Country severely affected by conflict in Côte d’Ivoire
22/04/2011 – All programmes in Burkina Faso are safe and untouched amidst the unrest, reports Nyantudré Ousséni, director of SOS Children’s Villages in the country. "The noise of gunshots in the night were heard around the village in Ouagadougou on 14 April. Buildings and shops were ransacked. Everybody stayed in the houses and all the children are safe. Since Monday [18 April] it has calmed down with the changes announced by the President. This violence is unprecedented in Burkina Faso,” reports Nyantudré Ousséni.
Two weeks ago there was a nationwide three-day curfew from 21.00 to 06.00. Since 17 April a restriction of movements along the same hours was imposed again in the capital Ouagadougou. Children and staff of SOS Children’s Villages are getting accustomed to it, hoping for it to end soon - especially as life is already impacted by the crisis in Côte d’Ivoire in the form of electricity cuts and a sharp rise in food prices.
Multi-faceted unrest Since mid-March, the capital and outlying towns experienced a period of multi-faceted unrest fuelled by student discontent, frustration with the cost of living and disputes between the military and the civilian authorities.

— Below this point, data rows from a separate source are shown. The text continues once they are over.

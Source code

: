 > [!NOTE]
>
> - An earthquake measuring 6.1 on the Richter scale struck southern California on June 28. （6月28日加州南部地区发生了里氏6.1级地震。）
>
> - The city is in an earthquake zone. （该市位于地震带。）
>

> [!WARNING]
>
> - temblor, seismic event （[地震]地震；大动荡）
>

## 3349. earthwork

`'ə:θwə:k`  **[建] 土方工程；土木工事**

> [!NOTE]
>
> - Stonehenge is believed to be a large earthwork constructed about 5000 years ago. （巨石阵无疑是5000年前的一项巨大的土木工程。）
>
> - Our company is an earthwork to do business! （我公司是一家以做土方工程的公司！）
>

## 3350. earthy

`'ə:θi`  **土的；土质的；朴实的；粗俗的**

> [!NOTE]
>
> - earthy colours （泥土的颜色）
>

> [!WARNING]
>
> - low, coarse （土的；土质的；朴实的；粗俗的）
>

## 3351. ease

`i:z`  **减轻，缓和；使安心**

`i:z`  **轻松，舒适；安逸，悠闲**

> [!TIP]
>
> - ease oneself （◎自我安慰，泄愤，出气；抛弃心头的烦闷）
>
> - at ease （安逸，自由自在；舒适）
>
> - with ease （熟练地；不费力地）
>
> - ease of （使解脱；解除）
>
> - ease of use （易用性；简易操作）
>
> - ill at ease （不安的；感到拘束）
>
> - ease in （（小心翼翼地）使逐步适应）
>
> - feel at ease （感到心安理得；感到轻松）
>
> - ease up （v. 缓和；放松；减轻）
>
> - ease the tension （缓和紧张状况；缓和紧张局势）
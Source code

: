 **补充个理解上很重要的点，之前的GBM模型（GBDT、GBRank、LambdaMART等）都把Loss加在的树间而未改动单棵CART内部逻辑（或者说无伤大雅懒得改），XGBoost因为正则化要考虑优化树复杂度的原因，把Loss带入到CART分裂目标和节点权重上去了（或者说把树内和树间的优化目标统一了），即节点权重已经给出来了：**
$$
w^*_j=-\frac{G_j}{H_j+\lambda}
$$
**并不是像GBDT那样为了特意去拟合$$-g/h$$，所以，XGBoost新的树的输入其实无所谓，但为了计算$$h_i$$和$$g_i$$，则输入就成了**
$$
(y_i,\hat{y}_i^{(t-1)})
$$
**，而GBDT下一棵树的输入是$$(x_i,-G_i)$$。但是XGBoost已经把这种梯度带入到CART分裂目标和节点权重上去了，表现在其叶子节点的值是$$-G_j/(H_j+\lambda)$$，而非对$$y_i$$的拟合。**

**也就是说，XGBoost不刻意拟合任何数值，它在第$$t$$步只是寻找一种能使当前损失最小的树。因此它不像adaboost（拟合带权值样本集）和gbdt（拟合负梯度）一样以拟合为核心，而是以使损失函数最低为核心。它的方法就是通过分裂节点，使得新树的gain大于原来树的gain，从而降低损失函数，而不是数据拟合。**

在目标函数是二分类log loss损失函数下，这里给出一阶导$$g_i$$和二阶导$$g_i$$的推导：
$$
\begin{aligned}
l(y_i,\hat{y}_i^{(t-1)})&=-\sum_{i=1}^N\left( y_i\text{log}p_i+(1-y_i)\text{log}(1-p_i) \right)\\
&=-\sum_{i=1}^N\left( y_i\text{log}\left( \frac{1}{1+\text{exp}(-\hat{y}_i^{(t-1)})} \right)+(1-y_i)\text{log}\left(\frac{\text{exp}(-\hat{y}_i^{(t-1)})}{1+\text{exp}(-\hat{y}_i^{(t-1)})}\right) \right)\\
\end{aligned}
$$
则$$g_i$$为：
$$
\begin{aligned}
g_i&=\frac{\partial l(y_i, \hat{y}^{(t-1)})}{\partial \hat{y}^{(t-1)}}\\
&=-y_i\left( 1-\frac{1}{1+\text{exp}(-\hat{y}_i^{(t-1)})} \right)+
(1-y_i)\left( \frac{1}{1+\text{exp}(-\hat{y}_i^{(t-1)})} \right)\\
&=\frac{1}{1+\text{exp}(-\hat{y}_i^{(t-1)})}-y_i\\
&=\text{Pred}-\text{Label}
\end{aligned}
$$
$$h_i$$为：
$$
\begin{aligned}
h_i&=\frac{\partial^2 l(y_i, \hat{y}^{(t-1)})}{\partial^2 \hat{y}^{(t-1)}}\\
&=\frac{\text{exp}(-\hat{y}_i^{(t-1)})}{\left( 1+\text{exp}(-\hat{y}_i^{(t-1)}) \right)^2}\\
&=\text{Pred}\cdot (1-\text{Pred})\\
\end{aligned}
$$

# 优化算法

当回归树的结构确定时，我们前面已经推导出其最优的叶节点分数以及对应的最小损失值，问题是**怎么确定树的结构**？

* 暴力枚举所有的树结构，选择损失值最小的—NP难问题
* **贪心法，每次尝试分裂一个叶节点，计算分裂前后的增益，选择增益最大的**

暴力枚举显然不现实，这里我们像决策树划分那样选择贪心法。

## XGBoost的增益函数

Students protests last month expressing outrage at a young man's death in custody led to anticipated closure of universities for holidays. On 14 and 15 April soldiers protesting their pay lead to violent outbreaks during which both public and private property were looted and shots fired into the air in Ouagadougou and in Bobo-Dioulasso, the country's second-largest city. This violence provoked the anger of the general public and traders and they took to the streets on 16 April, staging a counterprotest against rising food prices and the past week’s lootings, attacking public buildings. There have been reports of injuries. On 19 April, Burkina Faso's President Blaise Compaore appointed the ambassador to France as the new prime minister to restore stability.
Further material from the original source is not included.